I guess I like the Branding Iron the best. It has a special feel, an atmosphere that makes it my kind of place. Everybody has an idea of what a special hang out should be: an English pub, a French sidewalk cafe, a MacDonald's. The Branding Iron is mine. Noisy, but fairly clean; the beer cold, and the proprietors terrifying enough to keep brawls infrequent. (I am not a Saturday night fighter.) By keeping my eyes open, I can watch the likes of Fast Eddie Success put the make on a new girl in town. His name suited Eddie. He usually scored in the first fifteen minutes. Or I could observe a local dealer invite a customer outside for a sniff of the latest import.
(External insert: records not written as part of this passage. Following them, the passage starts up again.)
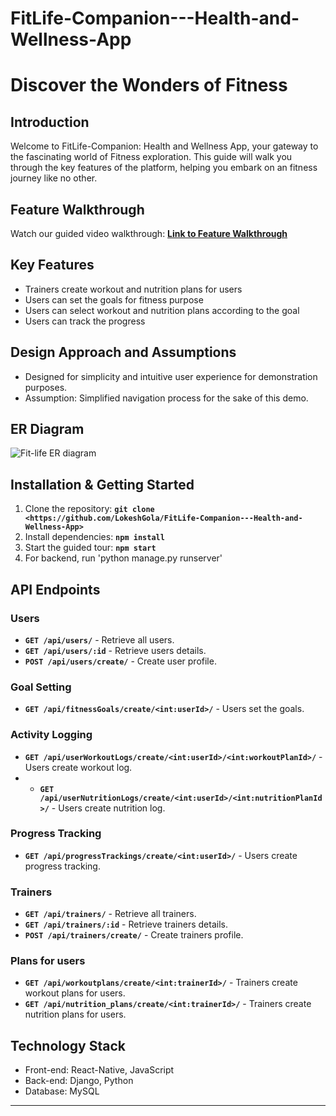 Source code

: # **FitLife-Companion---Health-and-Wellness-App**

# **Discover the Wonders of Fitness**

## **Introduction**

Welcome to FitLife-Companion: Health and Wellness App, your gateway to the fascinating world of Fitness exploration. This guide will walk you through the key features of the platform, helping you embark on an fitness journey like no other.


## **Feature Walkthrough**

Watch our guided video walkthrough: **[Link to Feature Walkthrough](https://youtu.be/sddJ-tszCSQ)**

## **Key Features**

- Trainers create workout and nutrition plans for users
- Users can set the goals for fitness purpose
- Users can select workout and nutrition plans according to the goal
- Users can track the progress 

## **Design Approach and Assumptions**

- Designed for simplicity and intuitive user experience for demonstration purposes.
- Assumption: Simplified navigation process for the sake of this demo.

## **ER Diagram**
![Fit-life ER diagram](https://github.com/LokeshGola/FitLife-Companion---Health-and-Wellness-App/assets/112959514/7c47216e-9ce9-4412-8b4a-f2a083be676a)

## **Installation & Getting Started**

1. Clone the repository: **`git clone <https://github.com/LokeshGola/FitLife-Companion---Health-and-Wellness-App>`**
2. Install dependencies: **`npm install`**
3. Start the guided tour: **`npm start`**
4. For backend, run 'python manage.py runserver'



## **API Endpoints**


### **Users**

- **`GET /api/users/`** - Retrieve all users.
- **`GET /api/users/:id`** - Retrieve users details.
- **`POST /api/users/create/`** - Create user profile.

### **Goal Setting**

- **`GET /api/fitnessGoals/create/<int:userId>/`** - Users set the goals.

### **Activity Logging**

- **`GET /api/userWorkoutLogs/create/<int:userId>/<int:workoutPlanId>/`** - Users create workout log.
- - **`GET /api/userNutritionLogs/create/<int:userId>/<int:nutritionPlanId>/`** - Users create nutrition log.

### **Progress Tracking**

- **`GET /api/progressTrackings/create/<int:userId>/`** - Users create progress tracking.

### **Trainers**

- **`GET /api/trainers/`** - Retrieve all trainers.
- **`GET /api/trainers/:id`** - Retrieve trainers details.
- **`POST /api/trainers/create/`** - Create trainers profile.

### **Plans for users**

- **`GET /api/workoutplans/create/<int:trainerId>/`** - Trainers create workout plans for users.
- **`GET /api/nutrition_plans/create/<int:trainerId>/`** - Trainers create nutrition plans for users.



## **Technology Stack**

- Front-end: React-Native, JavaScript
- Back-end: Django, Python
- Database: MySQL

---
Or I could note who had broken up with whom the previous week, and who the new items were...all the while drinking three or more beers and having my eardrums blasted by the latest musical combo.

There is a local pool of musicians who combine and recombine like DNA in a mad scientist's gene lab. One week, Louie Louie (drummer and plant salesman) would be playing Reggae with the "Tegos", and the next week he's rattling out country blues with the "Nightcrawler." It's the same with all the other guys who think they are musicians because they happen to own an instrument. The only combo closed to them is an all Dyke group that goes by a lot of names, and plays mostly a kind of soft punk...if there is such a thing. Brenda plays drums with them sometimes. I remember how horrified my folks were when Brenda chose drums as her instrument. They said little Jewish girls played the cello, or piano. So she settled temporarily for a sax, until she saved enough money to buy her own set of skins. I was glad I was out of the house by then. Even the Army was better than Brenda on drums. But for this punk band, her drums were just right. Her sax, when she tried it, was something else. Even her most loyal fem-rad-sisters dispersed at the first "blaat."